Input material →
________________________
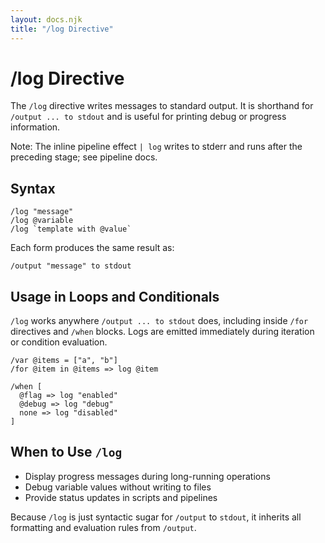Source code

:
 ```yaml
---
layout: docs.njk
title: "/log Directive"
---
```


# /log Directive

The `/log` directive writes messages to standard output. It is shorthand for `/output ... to stdout` and is useful for printing debug or progress information.

Note: The inline pipeline effect `| log` writes to stderr and runs after the preceding stage; see pipeline docs.

## Syntax

```mlld
/log "message"
/log @variable
/log `template with @value`
```

Each form produces the same result as:

```mlld
/output "message" to stdout
```

## Usage in Loops and Conditionals

`/log` works anywhere `/output ... to stdout` does, including inside `/for` directives and `/when` blocks. Logs are emitted immediately during iteration or condition evaluation.

```mlld
/var @items = ["a", "b"]
/for @item in @items => log @item

/when [
  @flag => log "enabled"
  @debug => log "debug"
  none => log "disabled"
]
```

## When to Use `/log`

- Display progress messages during long-running operations
- Debug variable values without writing to files
- Provide status updates in scripts and pipelines

Because `/log` is just syntactic sugar for `/output` to `stdout`, it inherits all formatting and evaluation rules from `/output`.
________________________
Repeat exactly the lines from the first line of the records above through the line containing "- Provide status", both included. Leave out the pictures.

Source code

:
 ```yaml
---
layout: docs.njk
title: "/log Directive"
---
```


# /log Directive

The `/log` directive writes messages to standard output. It is shorthand for `/output ... to stdout` and is useful for printing debug or progress information.

Note: The inline pipeline effect `| log` writes to stderr and runs after the preceding stage; see pipeline docs.

## Syntax

```mlld
/log "message"
/log @variable
/log `template with @value`
```

Each form produces the same result as:

```mlld
/output "message" to stdout
```

## Usage in Loops and Conditionals

`/log` works anywhere `/output ... to stdout` does, including inside `/for` directives and `/when` blocks. Logs are emitted immediately during iteration or condition evaluation.

```mlld
/var @items = ["a", "b"]
/for @item in @items => log @item

/when [
  @flag => log "enabled"
  @debug => log "debug"
  none => log "disabled"
]
```

## When to Use `/log`

- Display progress messages during long-running operations
- Debug variable values without writing to files
- Provide status updates in scripts and pipelines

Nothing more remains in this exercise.